Perform Exploratory Data Analysis
EDA generally refers to a collection of descriptive and graphical statistical tools used to explore and understand a data set (see GSMC-1, Section 3.3.3). EDA includes descriptive statistics such as measures of centrality (mean, median), spread (standard deviation, variance, interquartile range), and shape (skewness and kurtosis), as well as graphical displays (histograms, box plots, scatter plots, and probability plots). The initial process of data evaluation should also include GIS-based mapping to compare available concentration data with site features, topography, current and historical operations, or other available geographic information. This section presents guidance on performing EDA, including the inherent assumptions, and strengths and weaknesses of each method, and how to understand the results that are generated.
Common EDA Methods
The following standard EDA methods are typically used for an initial evaluation. Some of the methods are described in the GSMC-1 document, while others are covered in this document. The regression example includes examples of some of the plots.

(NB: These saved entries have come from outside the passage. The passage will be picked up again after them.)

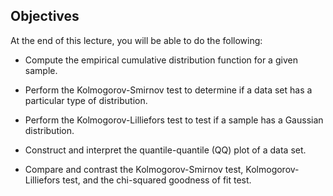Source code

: ## Objectives
At the end of this lecture, you will be able to do the following:

- Compute the empirical cumulative distribution function for a given sample.

- Perform the Kolmogorov-Smirnov test to determine if a data set has a particular type of distribution.

- Perform the Kolmogorov-Lilliefors test to test if a sample has a Gaussian distribution.

- Construct and interpret the quantile-quantile (QQ) plot of a data set.

- Compare and contrast the Kolmogorov-Smirnov test, Kolmogorov-Lilliefors test, and the chi-squared goodness of fit test.

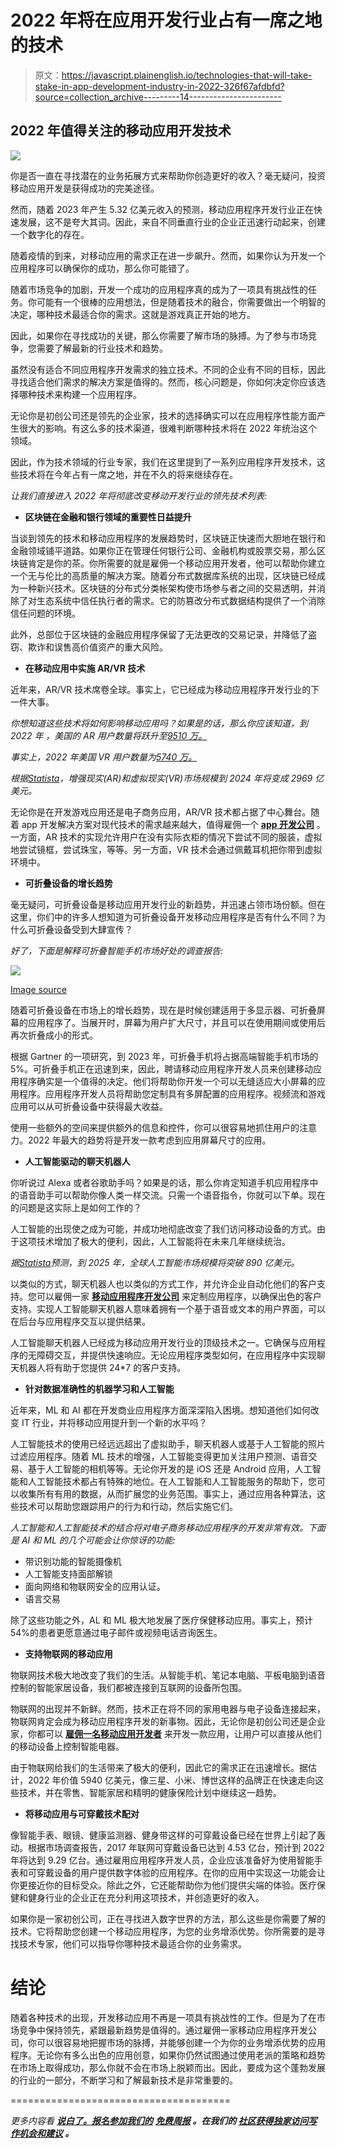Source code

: # 2022 年将在应用开发行业占有一席之地的技术

> 原文：<https://javascript.plainenglish.io/technologies-that-will-take-stake-in-app-development-industry-in-2022-326f67afdbfd?source=collection_archive---------14----------------------->

## 2022 年值得关注的移动应用开发技术

![](img/94ee1e179dd75a928e22f7c0f6a1edb6.png)

你是否一直在寻找潜在的业务拓展方式来帮助你创造更好的收入？毫无疑问，投资移动应用开发是获得成功的完美途径。

然而，随着 2023 年产生 5.32 亿美元收入的预测，移动应用程序开发行业正在快速发展，这不是夸大其词。因此，来自不同垂直行业的企业正迅速行动起来，创建一个数字化的存在。

随着疫情的到来，对移动应用的需求正在进一步飙升。然而，如果你认为开发一个应用程序可以确保你的成功，那么你可能错了。

随着市场竞争的加剧，开发一个成功的应用程序真的成为了一项具有挑战性的任务。你可能有一个很棒的应用想法，但是随着技术的融合，你需要做出一个明智的决定，哪种技术最适合你的需求。这就是游戏真正开始的地方。

因此，如果你在寻找成功的关键，那么你需要了解市场的脉搏。为了参与市场竞争，您需要了解最新的行业技术和趋势。

虽然没有适合不同应用程序开发需求的独立技术。不同的企业有不同的目标，因此寻找适合他们需求的解决方案是值得的。然而，核心问题是，你如何决定你应该选择哪种技术来构建一个应用程序。

无论你是初创公司还是领先的企业家，技术的选择确实可以在应用程序性能方面产生很大的影响。有这么多的技术渠道，很难判断哪种技术将在 2022 年统治这个领域。

因此，作为技术领域的行业专家，我们在这里提到了一系列应用程序开发技术，这些技术将在今年占有一席之地，并在不久的将来继续存在。

*让我们直接进入 2022 年将彻底改变移动开发行业的领先技术列表:*

*   **区块链在金融和银行领域的重要性日益提升**

当谈到领先的技术和移动应用程序的发展趋势时，区块链正快速而大胆地在银行和金融领域铺平道路。如果你正在管理任何银行公司、金融机构或股票交易，那么区块链肯定是你的茶。你所需要的就是雇佣一个移动应用开发者，他可以帮助你建立一个无与伦比的高质量的解决方案。随着分布式数据库系统的出现，区块链已经成为一种新兴技术。区块链的分布式分类帐架构使市场参与者之间的交易透明，并消除了对生态系统中信任执行者的需求。它的防篡改分布式数据结构提供了一个消除信任问题的环境。

此外，总部位于区块链的金融应用程序保留了无法更改的交易记录，并降低了盗窃、欺诈和误售高价值资产的重大风险。

*   **在移动应用中实施 AR/VR 技术**

近年来，AR/VR 技术席卷全球。事实上，它已经成为移动应用程序开发行业的下一件大事。

*你想知道这些技术将如何影响移动应用吗？如果是的话，那么你应该知道，到 2022 年* *，美国的 AR 用户数量将跃升至*[*9510 万。*](https://financesonline.com/virtual-reality-statistics/#:~:text=General%20User%20Statistics,(Business%20Insider%2C%202021).)

*事实上，2022 年美国 VR 用户数量为*[*5740 万。*](https://financesonline.com/virtual-reality-statistics/#:~:text=General%20User%20Statistics,(Business%20Insider%2C%202021).)

*根据*[*Statista*](https://www.statista.com/statistics/591181/global-augmented-virtual-reality-market-size/)*，增强现实(AR)和虚拟现实(VR)市场规模到 2024 年将变成 2969 亿美元。*

无论你是在开发游戏应用还是电子商务应用，AR/VR 技术都占据了中心舞台。随着 app 开发解决方案对现代技术的需求越来越大，值得雇佣一个 [**app 开发公司**](https://www.xicom.biz/services/mobile-app-development/) 。一方面，AR 技术的实现允许用户在没有实际衣柜的情况下尝试不同的服装，虚拟地尝试镜框，尝试珠宝，等等。另一方面，VR 技术会通过佩戴耳机把你带到虚拟环境中。

*   **可折叠设备的增长趋势**

毫无疑问，可折叠设备是移动应用开发行业的新趋势，并迅速占领市场份额。但在这里，你们中的许多人想知道为可折叠设备开发移动应用程序是否有什么不同？为什么可折叠设备受到大肆宣传？

*好了，下面是解释可折叠智能手机市场好处的调查报告:*

![](img/47b5e8b0f127e9d4ab38d01409c82416.png)

[Image source](https://www.statista.com/statistics/1187844/greatest-benefit-of-foldable-smartphones/)

随着可折叠设备在市场上的增长趋势，现在是时候创建适用于多显示器、可折叠屏幕的应用程序了。当展开时，屏幕为用户扩大尺寸，并且可以在使用期间或使用后再次折叠成小的形式。

根据 Gartner 的一项研究，到 2023 年，可折叠手机将占据高端智能手机市场的 5%。可折叠手机正在迅速到来，因此，聘请移动应用程序开发人员来创建移动应用程序确实是一个值得的决定。他们将帮助你开发一个可以无缝适应大小屏幕的应用程序。应用程序开发人员将帮助您定制具有多屏配置的应用程序。视频流和游戏应用可以从可折叠设备中获得最大收益。

使用一些额外的空间来提供额外的信息和控件，你可以很容易地抓住用户的注意力。2022 年最大的趋势将是开发一款考虑到应用屏幕尺寸的应用。

*   **人工智能驱动的聊天机器人**

你听说过 Alexa 或者谷歌助手吗？如果是的话，那么你肯定知道手机应用程序中的语音助手可以帮助你像人类一样交流。只需一个语音指令，你就可以下单。现在的问题是这实际上是如何工作的？

人工智能的出现使之成为可能，并成功地彻底改变了我们访问移动设备的方式。由于这项技术增加了极大的便利，因此，人工智能将在未来几年继续统治。

*据*[*Statista*](https://www.statista.com/)*预测，到 2025 年，全球人工智能市场规模将突破 890 亿美元。*

以类似的方式，聊天机器人也以类似的方式工作，并允许企业自动化他们的客户支持。您可以雇佣一家 [**移动应用程序开发公司**](https://www.xicom.biz/services/mobile-app-development/) 来定制应用程序，以确保出色的客户支持。实现人工智能聊天机器人意味着拥有一个基于语音或文本的用户界面，可以在后台与应用程序交互以提供结果。

人工智能聊天机器人已经成为移动应用开发行业的顶级技术之一。它确保与应用程序的无障碍交互，并提供快速响应。无论应用程序类型如何，在应用程序中实现聊天机器人将有助于您提供 24*7 的客户支持。

*   **针对数据准确性的机器学习和人工智能**

近年来，ML 和 AI 都在开发商业应用程序方面深深陷入困境。想知道他们如何改变 IT 行业，并将移动应用提升到一个新的水平吗？

人工智能技术的使用已经远远超出了虚拟助手，聊天机器人或基于人工智能的照片过滤应用程序。随着 ML 技术的增强，人工智能变得更加关注用户预测、语音交易、基于人工智能的相机等等。无论你开发的是 iOS 还是 Android 应用，人工智能和人工智能技术都占有特殊的地位。在人工智能和人工智能服务的帮助下，您可以收集所有有用的数据，从而扩展您的业务范围。事实上，通过应用各种算法，这些技术可以帮助您跟踪用户的行为和行动，然后实施它们。

*人工智能和人工智能技术的结合将对电子商务移动应用程序的开发非常有效。下面是 AI 和 ML 的几个可能会让你惊讶的功能:*

*   带识别功能的智能摄像机
*   人工智能支持面部解锁
*   面向网络和物联网安全的应用认证。
*   语言交易

除了这些功能之外，AL 和 ML 极大地发展了医疗保健移动应用。事实上，预计 54%的患者更愿意通过电子邮件或视频电话咨询医生。

*   **支持物联网的移动应用**

物联网技术极大地改变了我们的生活。从智能手机、笔记本电脑、平板电脑到语音控制的智能家居设备，我们都被连接到互联网的设备所包围。

物联网的出现并不新鲜。然而，技术正在将不同的家用电器与电子设备连接起来，物联网肯定会成为移动应用程序开发的新事物。因此，无论你是初创公司还是企业家，你都可以 [**雇佣一名移动应用开发者**](https://www.xicom.biz/offerings/hire-mobile-developers/) 来开发一款应用，让用户可以直接从他们的移动设备上控制智能电器。

由于物联网给我们的生活带来了极大的便利，因此它的需求正在迅速增长。据估计，2022 年价值 5940 亿美元，像三星、小米、博世这样的品牌正在快速走向这些技术，并在零售、智能家居和精明的健康保险计划中继续这一趋势。

*   **将移动应用与可穿戴技术配对**

像智能手表、眼镜、健康监测器、健身带这样的可穿戴设备已经在世界上引起了轰动。根据市场调查报告，2017 年联网可穿戴设备已达到 4.53 亿台，预计到 2022 年将达到 9.29 亿台。通过雇用应用程序开发人员，企业应该准备好为使用智能手表和可穿戴设备的用户提供数字体验的应用程序。在你的应用中实现这一功能会让你更接近你的目标受众。除此之外，它还能帮助你为他们提供尖端的体验。医疗保健和健身行业的企业正在充分利用这项技术，并创造更好的收入。

如果你是一家初创公司，正在寻找进入数字世界的方法，那么这些是你需要了解的技术。它将帮助您创建一个移动应用程序，为您的业务增添优势。你所需要的是寻找技术专家，他们可以指导你哪种技术最适合你的业务需求。

# **结论**

随着各种技术的出现，开发移动应用不再是一项具有挑战性的工作。但是为了在市场竞争中保持领先，紧跟最新趋势是值得的。通过雇佣一家移动应用程序开发公司，你可以很容易地把握市场的脉搏，并能够创建一个为你的业务增添优势的应用程序。无论你有多么出色的应用创意，如果你仍然试图通过使用老派的策略和趋势在市场上取得成功，那么你就不会在市场上脱颖而出。因此，要成为这个蓬勃发展的行业的一部分，不断学习和了解最新技术是非常重要的。

======================================

*更多内容看* [***说白了。报名参加我们的***](http://plainenglish.io/) **[***免费周报***](http://newsletter.plainenglish.io/) *。在我们的* [***社区获得独家访问写作机会和建议***](https://discord.gg/GtDtUAvyhW) *。***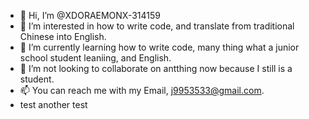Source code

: - 👋 Hi, I’m @XDORAEMONX-314159
- 👀 I’m interested in how to write code, and translate from traditional Chinese into English.
- 🌱 I’m currently learning how to write code, many thing what a junior school student leaniing, and English.
- 💞️ I’m not looking to collaborate on antthing now because I still is a student.
- 📫 You can reach me with my Email, j9953533@gmail.com.
- test
another test
<!---
XDORAEMONX-314159/XDORAEMONX-314159 is a ✨ special ✨ repository because its `README.md` (this file) appears on your GitHub profile.
You can click the Preview link to take a look at your changes.
--->
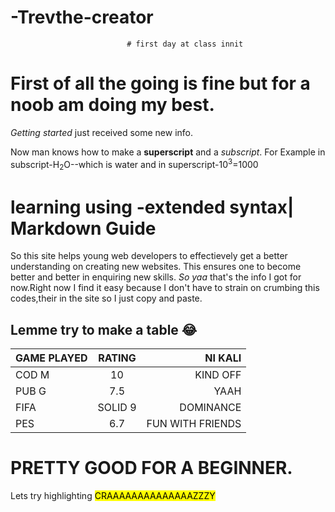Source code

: # -Trevthe-creator
                              # first day at class innit
# First of all the going is fine but for a noob am doing my best.
*Getting started* just received some new info.
 
 Now man knows how to make a **superscript** and a *subscript*.
For Example in subscript-H<sub>2</sub>O--which is water and in superscript-10<sup>3</sup>=1000

# learning using -extended syntax| Markdown Guide
So this site helps young web developers to effectievely get a better understanding on creating new websites.
This ensures one to become better and better in enquiring new skills.  *So yaa* that's the info I got for now.Right now I find it easy because I don't have to strain on crumbing this codes,their in the site so I just copy and paste.


## Lemme try to make a table 😂

| GAME PLAYED | RATING | NI KALI|
| :----------- | :------: | ------: |
|COD M        |  10    |KIND OFF|
|PUB G        |   7.5  |YAAH    |
|FIFA         | SOLID 9|DOMINANCE   |
|PES          |   6.7  |FUN WITH FRIENDS  |
 


 # PRETTY GOOD FOR A BEGINNER.
 Lets try highlighting 
 <mark>CRAAAAAAAAAAAAAAZZZY</mark>
 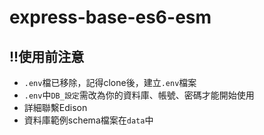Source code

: # express-base-es6-esm

## !!使用前注意

- `.env`檔已移除，記得clone後，建立`.env`檔案
- `.env`中`DB_設定`需改為你的資料庫、帳號、密碼才能開始使用
- 詳細聯繫Edison
- 資料庫範例schema檔案在`data`中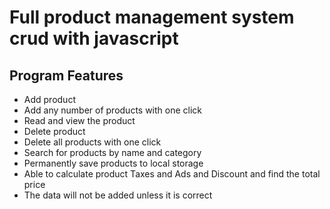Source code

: # Full product management system crud with javascript

## Program Features

  * Add product
  * Add any number of products with one click
  * Read and view the product
  * Delete product
  * Delete all products with one click
  * Search for products by name and category
  * Permanently save products to local storage
  * Able to calculate product Taxes and Ads and Discount and find the total price
  * The data will not be added unless it is correct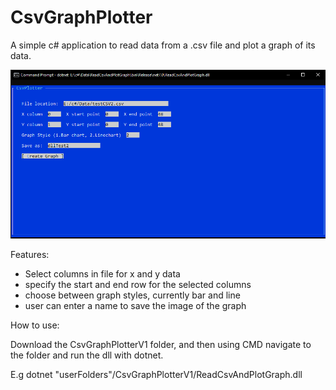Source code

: # CsvGraphPlotter
A simple c# application to read data from a .csv file and plot a graph of its data.

![image](https://github.com/RWilko31/CsvGraphPlotter/blob/main/csvplotter.PNG)

Features:
* Select columns in file for x and y data
* specify the start and end row for the selected columns
* choose between graph styles, currently bar and line
* user can enter a name to save the image of the graph

How to use:

Download the CsvGraphPlotterV1 folder, and then using CMD navigate to the folder and run the dll with dotnet.

E.g dotnet "userFolders"/CsvGraphPlotterV1/ReadCsvAndPlotGraph.dll
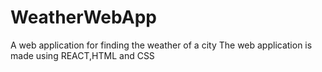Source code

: # WeatherWebApp
A web application for finding the weather of a city
The web application is made using REACT,HTML and CSS
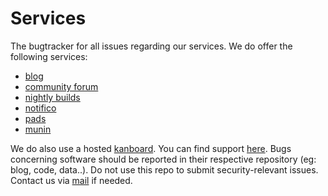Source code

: Services
========

The bugtracker for all issues regarding our services. We do offer the following services:
 * [blog](https://inexor.org)
 * [community forum](https://community.inexor.org)
 * [nightly builds](http://nightly.inexor.org)
 * [notifico](http://notifico.inexor.org)
 * [pads](https://pad.inexor.org)
 * [munin](http://monitor.inexor.org)

We do also use a hosted [kanboard](https://waffle.io). You can find support [here](https://github.com/waffleio/waffle.io).
Bugs concerning software should be reported in their respective repository (eg: blog, code, data..).
Do not use this repo to submit security-relevant issues. Contact us via [mail](mailto:info@inexor.org) if needed.
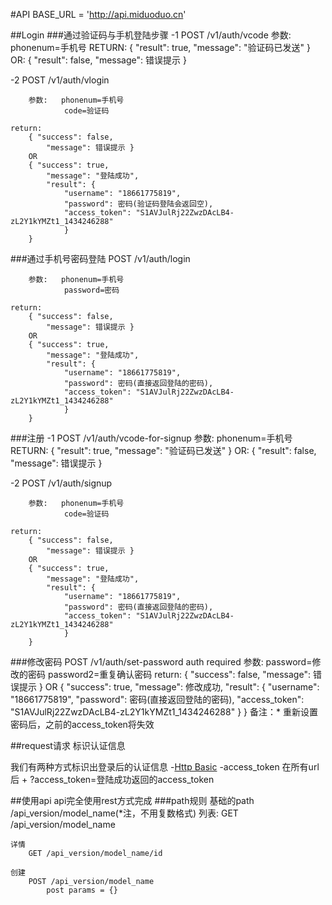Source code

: 
#API
BASE_URL = 'http://api.miduoduo.cn'

##Login 
###通过验证码与手机登陆步骤
-1
    POST /v1/auth/vcode
        参数:    phonenum=手机号
    RETURN:
        { "result": true,
          "message": "验证码已发送" }
        OR:
        { "result": false,
          "message": 错误提示 }

-2
    POST /v1/auth/vlogin

        参数:   phonenum=手机号
                code=验证码

    return:
        { "success": false,
            "message": 错误提示 }
        OR
        { "success": true,
            "message": "登陆成功",
            "result": {
                "username": "18661775819",
                "password": 密码(验证码登陆会返回空),
                "access_token": "S1AVJulRj22ZwzDAcLB4-zL2Y1kYMZt1_1434246288"
                }
        }
###通过手机号密码登陆
    POST /v1/auth/login

        参数:   phonenum=手机号
                password=密码

    return:
        { "success": false,
            "message": 错误提示 }
        OR
        { "success": true,
            "message": "登陆成功",
            "result": {
                "username": "18661775819",
                "password": 密码(直接返回登陆的密码),
                "access_token": "S1AVJulRj22ZwzDAcLB4-zL2Y1kYMZt1_1434246288"
                }
        }

###注册
-1
    POST /v1/auth/vcode-for-signup
        参数:    phonenum=手机号
    RETURN:
        { "result": true,
          "message": "验证码已发送" }
        OR:
        { "result": false,
          "message": 错误提示 }

-2
    POST /v1/auth/signup

        参数:   phonenum=手机号
                code=验证码

    return:
        { "success": false,
            "message": 错误提示 }
        OR
        { "success": true,
            "message": "登陆成功",
            "result": {
                "username": "18661775819",
                "password": 密码(直接返回登陆的密码),
                "access_token": "S1AVJulRj22ZwzDAcLB4-zL2Y1kYMZt1_1434246288"
                }
        }

###修改密码
    POST /v1/auth/set-password
    auth required
        参数:   password=修改的密码
                password2=重复确认密码
    return:
        { "success": false,
            "message": 错误提示 }
        OR
        { "success": true,
            "message": 修改成功,
            "result": {
                "username": "18661775819",
                "password": 密码(直接返回登陆的密码),
                "access_token": "S1AVJulRj22ZwzDAcLB4-zL2Y1kYMZt1_1434246288"
                }
        }
    备注：* 重新设置密码后，之前的access_token将失效







##request请求 标识认证信息

我们有两种方式标识出登录后的认证信息
-[Http Basic](https://zh.wikipedia.org/zh-sg/HTTP%E5%9F%BA%E6%9C%AC%E8%AE%A4%E8%AF%81)
-access_token
    在所有url后 + ?access_token=登陆成功返回的access_token

##使用api
api完全使用rest方式完成
###path规则
    基础的path
    /api_version/model_name(*注，不用复数格式)
    列表:
        GET /api_version/model_name

    详情
        GET /api_version/model_name/id

    创建
        POST /api_version/model_name
            post params = {}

- summary statistics: mean, variance, skewness, and kurtosis of the data
- scatterplots (GSMC-1, Section 5.1.3)
- histograms (GSMC-1, Section 5.1.4)
- probability plots, for example Q-Q plots (GSMC-1, Section 5.1.5)
- distributional tests to evaluate the data for normality (GSMC-1 Section 5.6)
- Pearson’s correlation coefficients (GSMC-1, Section 5.12.1)
Spatial EDA Methods
The most common EDA method for geospatial analysis is the mapping of the sample locations and posting of sampling results. The assessment of trends and outliers can be enhanced by a simple interpolation of the data in between sample points. In addition to mapping, traditional EDA methods can be modified to investigate geospatial data:
- Bin (group) the data into rows/columns (latitude and longitude) and create vertical/horizontal box plots on either side of an x-y scatter plot.
- Perform a probability plot of Z versus marginal coordinates (latitude and longitude), or probability plots of the bins.
- Generate 2D, colored scatterplots to help detect outliers.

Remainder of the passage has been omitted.